╭──

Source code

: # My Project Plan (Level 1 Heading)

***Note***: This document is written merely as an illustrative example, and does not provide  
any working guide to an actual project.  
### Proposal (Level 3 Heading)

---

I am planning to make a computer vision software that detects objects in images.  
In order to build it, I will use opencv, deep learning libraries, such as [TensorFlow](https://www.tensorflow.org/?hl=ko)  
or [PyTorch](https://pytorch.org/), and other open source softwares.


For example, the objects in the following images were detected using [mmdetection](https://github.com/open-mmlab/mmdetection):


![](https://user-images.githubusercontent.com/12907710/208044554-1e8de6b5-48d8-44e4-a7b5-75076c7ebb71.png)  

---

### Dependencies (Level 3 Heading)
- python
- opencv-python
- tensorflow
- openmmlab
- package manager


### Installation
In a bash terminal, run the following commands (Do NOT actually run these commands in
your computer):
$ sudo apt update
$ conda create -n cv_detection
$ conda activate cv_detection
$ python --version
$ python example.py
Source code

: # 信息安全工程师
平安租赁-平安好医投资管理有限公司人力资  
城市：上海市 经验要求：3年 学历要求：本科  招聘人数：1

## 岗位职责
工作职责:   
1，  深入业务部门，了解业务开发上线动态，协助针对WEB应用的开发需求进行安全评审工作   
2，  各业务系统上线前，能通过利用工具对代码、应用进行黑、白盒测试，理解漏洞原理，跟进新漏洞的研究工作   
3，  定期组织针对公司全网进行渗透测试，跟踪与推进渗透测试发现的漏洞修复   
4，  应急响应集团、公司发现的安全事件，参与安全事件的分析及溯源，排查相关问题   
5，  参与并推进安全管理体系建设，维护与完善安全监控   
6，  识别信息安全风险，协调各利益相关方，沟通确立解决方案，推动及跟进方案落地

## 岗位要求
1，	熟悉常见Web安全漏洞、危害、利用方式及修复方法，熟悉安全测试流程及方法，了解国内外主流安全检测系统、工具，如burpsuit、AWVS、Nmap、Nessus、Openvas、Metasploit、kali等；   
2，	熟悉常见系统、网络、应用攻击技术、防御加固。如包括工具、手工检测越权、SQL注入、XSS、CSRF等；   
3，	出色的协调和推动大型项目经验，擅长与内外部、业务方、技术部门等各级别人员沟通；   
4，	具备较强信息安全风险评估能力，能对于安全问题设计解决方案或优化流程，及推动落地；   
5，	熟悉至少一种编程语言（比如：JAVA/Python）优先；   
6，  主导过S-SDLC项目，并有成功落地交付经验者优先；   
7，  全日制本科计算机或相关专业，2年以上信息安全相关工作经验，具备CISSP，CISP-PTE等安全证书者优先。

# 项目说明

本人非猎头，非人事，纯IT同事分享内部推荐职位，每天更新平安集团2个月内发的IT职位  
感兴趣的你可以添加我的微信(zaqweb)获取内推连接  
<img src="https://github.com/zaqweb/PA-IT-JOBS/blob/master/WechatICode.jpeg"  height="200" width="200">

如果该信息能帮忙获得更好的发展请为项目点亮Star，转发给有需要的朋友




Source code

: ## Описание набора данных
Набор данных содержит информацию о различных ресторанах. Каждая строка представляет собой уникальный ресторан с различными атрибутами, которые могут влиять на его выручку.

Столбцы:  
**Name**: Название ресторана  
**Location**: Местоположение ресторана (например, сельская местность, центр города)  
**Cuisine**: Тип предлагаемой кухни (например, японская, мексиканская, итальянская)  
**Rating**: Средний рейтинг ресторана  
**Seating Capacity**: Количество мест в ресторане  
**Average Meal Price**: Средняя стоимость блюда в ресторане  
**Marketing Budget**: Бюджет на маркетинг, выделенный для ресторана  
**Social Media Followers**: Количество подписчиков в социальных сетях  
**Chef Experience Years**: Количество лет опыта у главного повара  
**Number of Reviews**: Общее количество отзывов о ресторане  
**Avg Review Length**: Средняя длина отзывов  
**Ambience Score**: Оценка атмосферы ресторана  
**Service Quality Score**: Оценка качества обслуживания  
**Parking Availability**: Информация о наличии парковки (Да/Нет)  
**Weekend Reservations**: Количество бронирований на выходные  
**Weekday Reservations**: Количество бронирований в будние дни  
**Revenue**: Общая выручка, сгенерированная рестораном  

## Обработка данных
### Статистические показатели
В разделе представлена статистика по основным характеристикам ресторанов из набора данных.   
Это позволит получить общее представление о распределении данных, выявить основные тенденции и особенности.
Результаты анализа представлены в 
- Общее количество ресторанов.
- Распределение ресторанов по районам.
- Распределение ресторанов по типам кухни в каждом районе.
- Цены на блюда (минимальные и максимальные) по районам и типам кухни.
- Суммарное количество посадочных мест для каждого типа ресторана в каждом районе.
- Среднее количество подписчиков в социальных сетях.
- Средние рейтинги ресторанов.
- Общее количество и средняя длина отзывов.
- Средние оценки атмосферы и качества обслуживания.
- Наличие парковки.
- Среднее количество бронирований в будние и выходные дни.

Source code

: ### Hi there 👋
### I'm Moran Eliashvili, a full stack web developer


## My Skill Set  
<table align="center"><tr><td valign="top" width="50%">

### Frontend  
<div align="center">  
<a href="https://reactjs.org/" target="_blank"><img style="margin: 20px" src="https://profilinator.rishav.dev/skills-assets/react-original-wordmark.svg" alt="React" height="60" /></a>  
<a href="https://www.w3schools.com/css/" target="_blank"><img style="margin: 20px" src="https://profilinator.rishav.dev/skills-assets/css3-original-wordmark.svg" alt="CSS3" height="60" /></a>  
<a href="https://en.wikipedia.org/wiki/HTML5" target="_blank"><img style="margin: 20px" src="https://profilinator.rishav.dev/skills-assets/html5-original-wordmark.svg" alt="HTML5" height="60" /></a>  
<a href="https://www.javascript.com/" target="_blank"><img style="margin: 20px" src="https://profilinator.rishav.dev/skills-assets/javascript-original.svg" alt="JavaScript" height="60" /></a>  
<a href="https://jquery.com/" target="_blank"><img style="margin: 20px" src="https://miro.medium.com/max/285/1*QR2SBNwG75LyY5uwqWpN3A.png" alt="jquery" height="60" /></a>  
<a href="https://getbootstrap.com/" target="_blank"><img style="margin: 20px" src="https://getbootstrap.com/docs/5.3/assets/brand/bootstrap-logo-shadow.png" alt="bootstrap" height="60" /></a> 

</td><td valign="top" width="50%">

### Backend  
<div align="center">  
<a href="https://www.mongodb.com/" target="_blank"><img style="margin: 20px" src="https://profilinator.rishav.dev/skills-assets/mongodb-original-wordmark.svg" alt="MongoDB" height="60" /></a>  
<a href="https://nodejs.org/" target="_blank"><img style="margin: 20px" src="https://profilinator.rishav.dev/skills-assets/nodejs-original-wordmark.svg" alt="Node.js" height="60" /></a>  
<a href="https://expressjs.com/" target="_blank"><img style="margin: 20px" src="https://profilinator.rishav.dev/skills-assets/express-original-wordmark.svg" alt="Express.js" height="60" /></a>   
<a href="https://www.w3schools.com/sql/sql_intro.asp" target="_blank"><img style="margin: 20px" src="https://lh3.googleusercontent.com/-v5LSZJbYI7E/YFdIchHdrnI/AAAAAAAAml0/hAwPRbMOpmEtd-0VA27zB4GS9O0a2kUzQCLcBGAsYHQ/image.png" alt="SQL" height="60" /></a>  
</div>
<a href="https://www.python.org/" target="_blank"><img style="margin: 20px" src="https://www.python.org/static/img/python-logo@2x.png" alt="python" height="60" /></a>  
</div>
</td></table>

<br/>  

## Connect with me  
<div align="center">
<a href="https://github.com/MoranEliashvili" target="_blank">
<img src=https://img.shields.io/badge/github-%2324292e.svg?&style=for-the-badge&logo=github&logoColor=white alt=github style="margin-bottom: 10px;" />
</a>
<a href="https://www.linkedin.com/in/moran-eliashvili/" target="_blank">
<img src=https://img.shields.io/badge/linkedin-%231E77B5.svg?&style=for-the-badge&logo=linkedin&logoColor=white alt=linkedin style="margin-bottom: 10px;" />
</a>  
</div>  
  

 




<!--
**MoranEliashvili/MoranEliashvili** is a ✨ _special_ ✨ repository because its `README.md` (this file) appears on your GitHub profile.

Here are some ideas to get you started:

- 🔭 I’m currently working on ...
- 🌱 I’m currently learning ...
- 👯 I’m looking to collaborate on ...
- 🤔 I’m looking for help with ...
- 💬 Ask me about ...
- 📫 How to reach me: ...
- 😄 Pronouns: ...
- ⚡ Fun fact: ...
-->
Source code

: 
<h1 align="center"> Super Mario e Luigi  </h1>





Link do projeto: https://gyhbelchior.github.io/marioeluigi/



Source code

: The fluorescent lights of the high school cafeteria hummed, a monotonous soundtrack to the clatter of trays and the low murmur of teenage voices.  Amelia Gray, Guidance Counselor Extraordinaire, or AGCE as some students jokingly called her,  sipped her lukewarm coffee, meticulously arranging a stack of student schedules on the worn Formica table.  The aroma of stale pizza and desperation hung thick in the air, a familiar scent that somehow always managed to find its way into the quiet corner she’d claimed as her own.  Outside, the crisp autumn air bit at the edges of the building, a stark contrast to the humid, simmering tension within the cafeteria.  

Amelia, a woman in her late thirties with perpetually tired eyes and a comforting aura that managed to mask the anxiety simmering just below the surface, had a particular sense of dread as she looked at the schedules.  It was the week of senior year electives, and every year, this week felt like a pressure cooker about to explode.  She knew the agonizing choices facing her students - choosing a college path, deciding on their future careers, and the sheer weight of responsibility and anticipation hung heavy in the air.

╰──

*Task instructions:* Within the data above, the span starting at the line containing "Followers**: Количество подписчиков в социальных сетях" and ending at the line containing "Length**: Средняя длина отзывов" is to be retyped exactly, with no other lines.

*Your solution:*
**Social Media Followers**: Количество подписчиков в социальных сетях  
**Chef Experience Years**: Количество лет опыта у главного повара  
**Number of Reviews**: Общее количество отзывов о ресторане  
**Avg Review Length**: Средняя длина отзывов  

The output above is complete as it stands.